YOUR INSTRUCTIONS — Which lines of the entries below run from the one holding "The system contains" to the one holding "conditions are observed.", inclusive? Set down exactly those lines and no others.

SOURCE DATA —
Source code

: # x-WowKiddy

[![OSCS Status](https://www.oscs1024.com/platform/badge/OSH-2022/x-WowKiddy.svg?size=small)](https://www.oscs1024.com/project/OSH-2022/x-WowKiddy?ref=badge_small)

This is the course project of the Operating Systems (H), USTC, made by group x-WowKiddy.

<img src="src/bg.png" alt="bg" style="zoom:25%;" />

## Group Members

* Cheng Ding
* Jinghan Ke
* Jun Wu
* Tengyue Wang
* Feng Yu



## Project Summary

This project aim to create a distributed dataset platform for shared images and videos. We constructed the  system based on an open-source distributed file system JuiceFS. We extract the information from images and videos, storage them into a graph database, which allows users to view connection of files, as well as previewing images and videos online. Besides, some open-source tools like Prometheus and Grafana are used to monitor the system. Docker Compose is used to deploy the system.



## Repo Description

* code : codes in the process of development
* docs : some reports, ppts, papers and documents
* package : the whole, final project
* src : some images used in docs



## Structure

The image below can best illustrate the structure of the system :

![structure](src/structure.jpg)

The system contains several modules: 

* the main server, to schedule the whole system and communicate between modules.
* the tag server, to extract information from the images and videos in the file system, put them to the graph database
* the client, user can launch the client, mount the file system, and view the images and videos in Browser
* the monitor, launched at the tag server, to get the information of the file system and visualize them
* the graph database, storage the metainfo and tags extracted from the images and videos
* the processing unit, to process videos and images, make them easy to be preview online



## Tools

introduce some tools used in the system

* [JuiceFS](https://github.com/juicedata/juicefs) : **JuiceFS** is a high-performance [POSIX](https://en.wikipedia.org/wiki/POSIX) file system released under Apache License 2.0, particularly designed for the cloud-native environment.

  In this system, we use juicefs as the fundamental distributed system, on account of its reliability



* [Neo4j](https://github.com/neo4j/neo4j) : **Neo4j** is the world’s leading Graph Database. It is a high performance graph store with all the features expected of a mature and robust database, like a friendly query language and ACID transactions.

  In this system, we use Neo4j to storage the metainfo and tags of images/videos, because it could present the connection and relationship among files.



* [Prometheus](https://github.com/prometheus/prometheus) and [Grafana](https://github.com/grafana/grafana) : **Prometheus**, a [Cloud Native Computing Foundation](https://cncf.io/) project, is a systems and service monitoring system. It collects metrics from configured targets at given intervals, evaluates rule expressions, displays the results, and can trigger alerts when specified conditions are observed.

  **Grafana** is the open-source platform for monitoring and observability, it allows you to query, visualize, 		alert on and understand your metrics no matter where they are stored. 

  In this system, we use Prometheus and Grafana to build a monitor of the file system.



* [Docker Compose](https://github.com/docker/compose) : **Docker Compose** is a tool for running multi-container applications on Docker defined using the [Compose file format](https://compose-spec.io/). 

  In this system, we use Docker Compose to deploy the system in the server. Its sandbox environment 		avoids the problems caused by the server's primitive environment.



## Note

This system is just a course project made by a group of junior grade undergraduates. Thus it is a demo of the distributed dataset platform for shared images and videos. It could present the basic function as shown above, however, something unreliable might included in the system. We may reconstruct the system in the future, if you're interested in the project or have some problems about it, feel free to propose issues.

RESPONSE —
The system contains several modules: 

* the main server, to schedule the whole system and communicate between modules.
* the tag server, to extract information from the images and videos in the file system, put them to the graph database
* the client, user can launch the client, mount the file system, and view the images and videos in Browser
* the monitor, launched at the tag server, to get the information of the file system and visualize them
* the graph database, storage the metainfo and tags extracted from the images and videos
* the processing unit, to process videos and images, make them easy to be preview online



## Tools

introduce some tools used in the system

* [JuiceFS](https://github.com/juicedata/juicefs) : **JuiceFS** is a high-performance [POSIX](https://en.wikipedia.org/wiki/POSIX) file system released under Apache License 2.0, particularly designed for the cloud-native environment.

  In this system, we use juicefs as the fundamental distributed system, on account of its reliability



* [Neo4j](https://github.com/neo4j/neo4j) : **Neo4j** is the world’s leading Graph Database. It is a high performance graph store with all the features expected of a mature and robust database, like a friendly query language and ACID transactions.

  In this system, we use Neo4j to storage the metainfo and tags of images/videos, because it could present the connection and relationship among files.



* [Prometheus](https://github.com/prometheus/prometheus) and [Grafana](https://github.com/grafana/grafana) : **Prometheus**, a [Cloud Native Computing Foundation](https://cncf.io/) project, is a systems and service monitoring system. It collects metrics from configured targets at given intervals, evaluates rule expressions, displays the results, and can trigger alerts when specified conditions are observed.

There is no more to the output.